I fumetti italiani hanno sempre avuto a che fare con l’horror e basta pensare alla gloriosa tradizione degli albi sexy anni settanta incentrati su splendide e tenebrose creature del calibro di Zora e Lucifera, o alla compianta rivista Splatter che propose ai lettori storie dalle situazioni estreme e terrificanti e all’ancora oggi popolare Dylan Dog per comprenderlo. L’elenco potrebbe continuare ma credo di aver reso l’idea.

I fan dell’horror avranno pane per i loro denti con Black Death, intrigante miniserie pubblicata da Edizioni Inkiostro giunta ora al terzo numero. Come avrete modo di scoprire, non si tratta di un fumetto qualsiasi. Le situazioni sono ovviamente basate sull’orrore e si richiamano a svariati romanzi e film di genere terrificante. Il citazionismo è in effetti uno degli elementi essenziali dell’opera. Ciò che però coinvolge è l’impostazione della story-line che non è sempre lineare nonché caratterizzata da narrazioni parallele che la rendono davvero interessante.

La miniserie è scritta dal bravo Andrea Gallo Lassere che delinea una vicenda imperniata su Jack Franky, un biker cacciatore di mostri. Si tratta dunque del classico duro da film d’azione, spietato e di poche parole che per una serie di circostanze entra in contatto con una ragazza, Maelle, sexy e sboccata, che pare uscita da una pellicola di Tarantino. Jack è braccato da oscure forze demoniache e suo malgrado inizia un viaggio on the road in compagnia della giovane che comunque si rivela presto una valida alleata.

E Franky ha senz’altro bisogno di alleati, dal momento che è finito nella lista nera di una setta di occultisti guidati dalla diabolica Zeena Lavey. Quest’ultima è bloccata all’interno di un pentacolo situato in una specie di circo degno del film Freaks e controlla la cosiddetta Black Death, sostanza organica mutaforma di cui sono costituiti tutti gli avversari che assalgono i due protagonisti. In questo terzo capitolo della saga le cose per Franky e Maelle paiono davvero prendere una brutta piega.

La ragazza, per esempio, è incinta e per giunta i due finiscono su una nave gestita da alcuni individui che non sono persone normali. Lassere scrive una storia dal ritmo veloce e sincopato che ha il pregio di catturare immediatamente l’attenzione. Come ho scritto, i testi sono di impronta citazionista con continui e piacevoli rimandi all’hard-rock degli AC/DC, ai romanzi di Stephen King, a telefilm come Lost e così via e i dialoghi risultano efficaci e ironici, con suggestioni pulp. Tutto è volutamente riconoscibile ma divertente.

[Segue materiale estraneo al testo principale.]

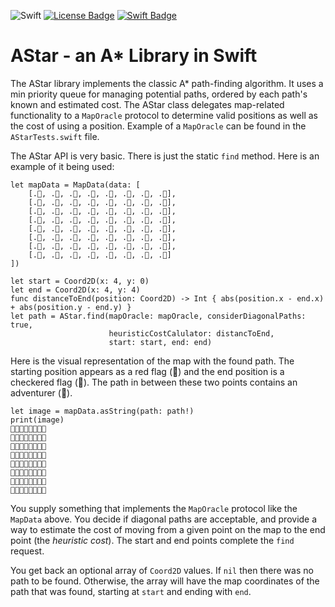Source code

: ![Swift](https://github.com/bradhowes/AStar/workflows/Swift/badge.svg) [![License Badge]][License] [![Swift Badge]][Swift]

# AStar - an A* Library in Swift

The AStar library implements the classic A* path-finding algorithm. It uses a min priority queue for managing potential paths, ordered by each
path's known and estimated cost. The AStar class delegates map-related functionality to a `MapOracle` protocol to determine valid positions
as well as the cost of using a position. Example of a `MapOracle` can be found in the `AStarTests.swift` file.

The AStar API is very basic. There is just the static `find` method. Here is an example of it being used:

```
let mapData = MapData(data: [
    [.🌊, .🌲, .🌲, .🌲, .🌲, .🌲, .🌲, .🌲],
    [.🌊, .🌲, .🌲, .🌲, .🌲, .🌲, .🌲, .🌲],
    [.🌲, .🌲, .🌲, .🌲, .🗻, .🌲, .🌲, .🌲],
    [.🌲, .🌲, .🗻, .🗻, .🗻, .🗻, .🗻, .🌲],
    [.🌲, .🌲, .🗻, .🌲, .🌲, .🗻, .🌊, .🌊],
    [.🌲, .🌲, .🗻, .🌲, .🗻, .🗻, .🌲, .🌊],
    [.🌊, .🌲, .🗻, .🌲, .🌲, .🌲, .🗻, .🗻],
    [.🌊, .🌲, .🌲, .🌲, .🌲, .🌲, .🗻, .🌲]
])

let start = Coord2D(x: 4, y: 0)
let end = Coord2D(x: 4, y: 4)
func distanceToEnd(position: Coord2D) -> Int { abs(position.x - end.x) + abs(position.y - end.y) }
let path = AStar.find(mapOracle: mapOracle, considerDiagonalPaths: true,
                      heuristicCostCalulator: distancToEnd,
                      start: start, end: end)
```

Here is the visual representation of the map with the found path. The starting position appears as a red flag (🚩) and the end position is a 
checkered flag (🏁). The path in between these two points contains an adventurer (🏃).

```
let image = mapData.asString(path: path!)
print(image)
🌊🌲🌲🌲🚩🌲🌲🌲
🌊🌲🌲🌲🌲🏃🌲🌲
🌲🌲🌲🌲🗻🌲🏃🌲
🌲🌲🗻🗻🗻🗻🗻🏃
🌲🌲🗻🌲🏁🗻🏃🌊
🌲🌲🗻🏃🗻🗻🏃🌊
🌊🌲🗻🌲🏃🏃🗻🗻
🌊🌲🌲🌲🌲🌲🗻🌲
```

You supply something that implements the `MapOracle` protocol like the `MapData` above. You decide if diagonal paths are acceptable,
and provide a way to estimate the cost of moving from a given point on the map to the end point (the _heuristic cost_). The start and end 
points complete the `find` request.

You get back an optional array of `Coord2D` values. If `nil` then there was no path to be found. Otherwise, the array will have the map
coordinates of the path that was found, starting at `start` and ending with `end`.

[Build Badge]: https://img.shields.io/github/workflow/status/bradhowes/AStar/Swift%20Package.svg "Build"
[Build]: https://github.com/bradhowes/AStar/actions

[License Badge]: https://img.shields.io/github/license/bradhowes/AStar.svg?color=yellow "MIT License"
[License]: https://github.com/bradhowes/AStar/blob/master/LICENSE.txt

[Swift Badge]: https://img.shields.io/badge/swift-5-orange.svg "Swift 5"
[Swift]: https://swift.org/blog/swift-5-released/
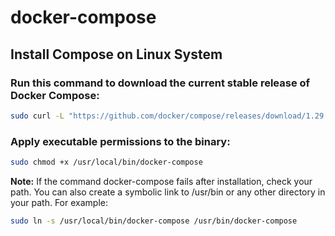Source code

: # docker-compose

## Install Compose on Linux System


### Run this command to download the current stable release of Docker Compose:
```bash
sudo curl -L "https://github.com/docker/compose/releases/download/1.29.2/docker-compose-$(uname -s)-$(uname -m)" -o /usr/local/bin/docker-compose
```

### Apply executable permissions to the binary:
```bash
sudo chmod +x /usr/local/bin/docker-compose
```
**Note:** If the command docker-compose fails after installation, check your path. You can also create a symbolic link to /usr/bin or any other directory in your path.
For example:
```bash
sudo ln -s /usr/local/bin/docker-compose /usr/bin/docker-compose
```

### 
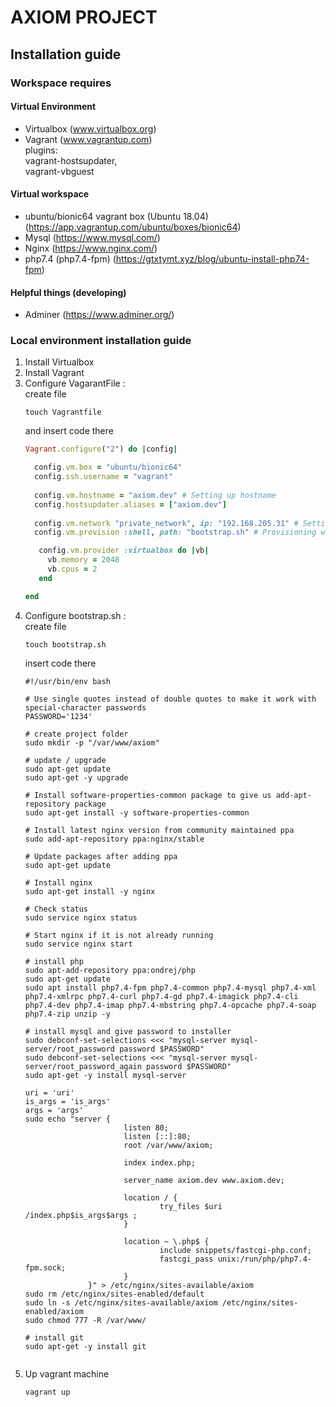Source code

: # AXIOM PROJECT
## Installation guide
### Workspace requires
#### Virtual Environment
- Virtualbox (www.virtualbox.org)
- Vagrant (www.vagrantup.com) <br>
    plugins: <br>
        vagrant-hostsupdater,<br>
        vagrant-vbguest
#### Virtual workspace
- ubuntu/bionic64 vagrant box (Ubuntu 18.04) (https://app.vagrantup.com/ubuntu/boxes/bionic64)
- Mysql (https://www.mysql.com/)
- Nginx (https://www.nginx.com/)
- php7.4 (php7.4-fpm) (https://gtxtymt.xyz/blog/ubuntu-install-php74-fpm)
#### Helpful things (developing)
- Adminer (https://www.adminer.org/)
### Local environment installation guide
1. Install Virtualbox
2. Install Vagrant
3. Configure VagarantFile : <br>
    create file
    ```shell script
    touch Vagrantfile
    ```
    and insert code there 
    ```ruby
    Vagrant.configure("2") do |config|
    
      config.vm.box = "ubuntu/bionic64"
      config.ssh.username = "vagrant"
     
      config.vm.hostname = "axiom.dev" # Setting up hostname
      config.hostsupdater.aliases = ["axiom.dev"]
      
      config.vm.network "private_network", ip: "192.168.205.31" # Setting up machine's IP Address
      config.vm.provision :shell, path: "bootstrap.sh" # Provisioning with shell script
    
       config.vm.provider :virtualbox do |vb|
         vb.memory = 2048
         vb.cpus = 2
       end
    
    end
    ```
4. Configure bootstrap.sh : <br>
    create file
    ```shell script
    touch bootstrap.sh
    ``` 
    insert code there
    ```shell script
    #!/usr/bin/env bash
    
    # Use single quotes instead of double quotes to make it work with special-character passwords
    PASSWORD='1234'
       
    # create project folder
    sudo mkdir -p "/var/www/axiom"
    
    # update / upgrade
    sudo apt-get update
    sudo apt-get -y upgrade
   
    # Install software-properties-common package to give us add-apt-repository package
    sudo apt-get install -y software-properties-common
    
    # Install latest nginx version from community maintained ppa
    sudo add-apt-repository ppa:nginx/stable
    
    # Update packages after adding ppa
    sudo apt-get update
    
    # Install nginx
    sudo apt-get install -y nginx
    
    # Check status
    sudo service nginx status
    
    # Start nginx if it is not already running
    sudo service nginx start
    
    # install php
    sudo apt-add-repository ppa:ondrej/php
    sudo apt-get update
    sudo apt install php7.4-fpm php7.4-common php7.4-mysql php7.4-xml php7.4-xmlrpc php7.4-curl php7.4-gd php7.4-imagick php7.4-cli php7.4-dev php7.4-imap php7.4-mbstring php7.4-opcache php7.4-soap php7.4-zip unzip -y
    
    # install mysql and give password to installer
    sudo debconf-set-selections <<< "mysql-server mysql-server/root_password password $PASSWORD"
    sudo debconf-set-selections <<< "mysql-server mysql-server/root_password_again password $PASSWORD"
    sudo apt-get -y install mysql-server
    
    uri = 'uri'
    is_args = 'is_args'
    args = 'args'
    sudo echo "server {
                          listen 80;
                          listen [::]:80;
                          root /var/www/axiom;
                      
                          index index.php;
                  
                          server_name axiom.dev www.axiom.dev;
                  
                          location / {
                                  try_files $uri /index.php$is_args$args ;
                          }
                  
                          location ~ \.php$ {
                                  include snippets/fastcgi-php.conf;
                                  fastcgi_pass unix:/run/php/php7.4-fpm.sock;
                          }
                  }" > /etc/nginx/sites-available/axiom
    sudo rm /etc/nginx/sites-enabled/default
    sudo ln -s /etc/nginx/sites-available/axiom /etc/nginx/sites-enabled/axiom
    sudo chmod 777 -R /var/www/
    
    # install git
    sudo apt-get -y install git
   
   
    ```
5. Up vagrant machine
    ```shell script
    vagrant up
    ```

Black Death, comunque, è da tenere d’occhio anche e soprattutto per i disegni del bravissimo Giuseppe Marinello. Senza nulla togliere allo sceneggiatore, infatti, è proprio Marinello a fare la differenza. Il suo tratto naturalistico è a mio parere uno splendido mix di stilemi del fumetto popolare italiano e influssi Marvel e DC. L’effetto complessivo è di grande livello. Marinello imposta il lay-out in maniera inventiva, concependo primi piani di matrice cinematografica che servono a evidenziare gli stati d’animo dei protagonisti e vignette più ampie e spaziose ricche di dettagli. Sovente ci regala emozionanti giochi d’ombra che, considerata la natura della storia, sono appropriati per un horror.

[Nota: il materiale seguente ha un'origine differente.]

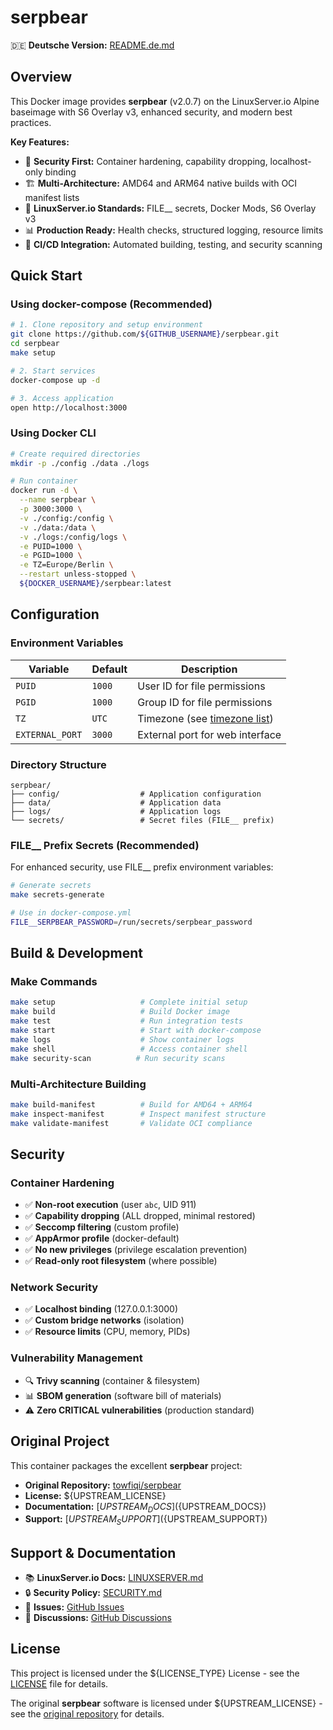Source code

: # serpbear

🇩🇪 **Deutsche Version:** [README.de.md](README.de.md)

## Overview

This Docker image provides **serpbear** (v2.0.7) on the LinuxServer.io Alpine baseimage with S6 Overlay v3, enhanced security, and modern best practices.

**Key Features:**
- 🔐 **Security First:** Container hardening, capability dropping, localhost-only binding
- 🏗️ **Multi-Architecture:** AMD64 and ARM64 native builds with OCI manifest lists
- 🎯 **LinuxServer.io Standards:** FILE__ secrets, Docker Mods, S6 Overlay v3
- 📊 **Production Ready:** Health checks, structured logging, resource limits
- 🔄 **CI/CD Integration:** Automated building, testing, and security scanning

## Quick Start

### Using docker-compose (Recommended)

```bash
# 1. Clone repository and setup environment
git clone https://github.com/${GITHUB_USERNAME}/serpbear.git
cd serpbear
make setup

# 2. Start services
docker-compose up -d

# 3. Access application
open http://localhost:3000
```

### Using Docker CLI

```bash
# Create required directories
mkdir -p ./config ./data ./logs

# Run container
docker run -d \
  --name serpbear \
  -p 3000:3000 \
  -v ./config:/config \
  -v ./data:/data \
  -v ./logs:/config/logs \
  -e PUID=1000 \
  -e PGID=1000 \
  -e TZ=Europe/Berlin \
  --restart unless-stopped \
  ${DOCKER_USERNAME}/serpbear:latest
```

## Configuration

### Environment Variables

| Variable | Default | Description |
|----------|---------|-------------|
| `PUID` | `1000` | User ID for file permissions |
| `PGID` | `1000` | Group ID for file permissions |
| `TZ` | `UTC` | Timezone (see [timezone list](https://timezonedb.com/time-zones)) |
| `EXTERNAL_PORT` | `3000` | External port for web interface |

### Directory Structure

```
serpbear/
├── config/                  # Application configuration
├── data/                    # Application data
├── logs/                    # Application logs
└── secrets/                 # Secret files (FILE__ prefix)
```

### FILE__ Prefix Secrets (Recommended)

For enhanced security, use FILE__ prefix environment variables:

```bash
# Generate secrets
make secrets-generate

# Use in docker-compose.yml
FILE__SERPBEAR_PASSWORD=/run/secrets/serpbear_password
```

## Build & Development

### Make Commands

```bash
make setup                   # Complete initial setup
make build                   # Build Docker image
make test                    # Run integration tests
make start                   # Start with docker-compose
make logs                    # Show container logs
make shell                   # Access container shell
make security-scan          # Run security scans
```

### Multi-Architecture Building

```bash
make build-manifest          # Build for AMD64 + ARM64
make inspect-manifest        # Inspect manifest structure
make validate-manifest       # Validate OCI compliance
```

## Security

### Container Hardening
- ✅ **Non-root execution** (user `abc`, UID 911)
- ✅ **Capability dropping** (ALL dropped, minimal restored)
- ✅ **Seccomp filtering** (custom profile)
- ✅ **AppArmor profile** (docker-default)
- ✅ **No new privileges** (privilege escalation prevention)
- ✅ **Read-only root filesystem** (where possible)

### Network Security
- ✅ **Localhost binding** (127.0.0.1:3000)
- ✅ **Custom bridge networks** (isolation)
- ✅ **Resource limits** (CPU, memory, PIDs)

### Vulnerability Management
- 🔍 **Trivy scanning** (container & filesystem)
- 📊 **SBOM generation** (software bill of materials)
- ⚠️ **Zero CRITICAL vulnerabilities** (production standard)

## Original Project

This container packages the excellent **serpbear** project:

- **Original Repository:** [towfiqi/serpbear](https://github.com/towfiqi/serpbear)
- **License:** ${UPSTREAM_LICENSE}
- **Documentation:** [${UPSTREAM_DOCS}](${UPSTREAM_DOCS})
- **Support:** [${UPSTREAM_SUPPORT}](${UPSTREAM_SUPPORT})

## Support & Documentation

- 📚 **LinuxServer.io Docs:** [LINUXSERVER.md](docs/LINUXSERVER.md)
- 🔒 **Security Policy:** [SECURITY.md](SECURITY.md)
- 🐛 **Issues:** [GitHub Issues](https://github.com/${GITHUB_USERNAME}/serpbear/issues)
- 💬 **Discussions:** [GitHub Discussions](https://github.com/${GITHUB_USERNAME}/serpbear/discussions)

## License

This project is licensed under the ${LICENSE_TYPE} License - see the [LICENSE](LICENSE) file for details.

The original **serpbear** software is licensed under ${UPSTREAM_LICENSE} - see the [original repository](https://github.com/towfiqi/serpbear) for details.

I personaggi sono inoltre ben caratterizzati dal punto di vista visivo. Franky evoca l’idea di un uomo rude e Maelle, con l’abbigliamento succinto e la t-shirt degli AC/DC, ha un’aura sexy che è impossibile non percepire. Insomma, Black Death è un ottimo prodotto, meritevole di attenzione, che piacerà di sicuro agli estimatori dell’horror, del pulp e dell’immaginario pop contemporaneo.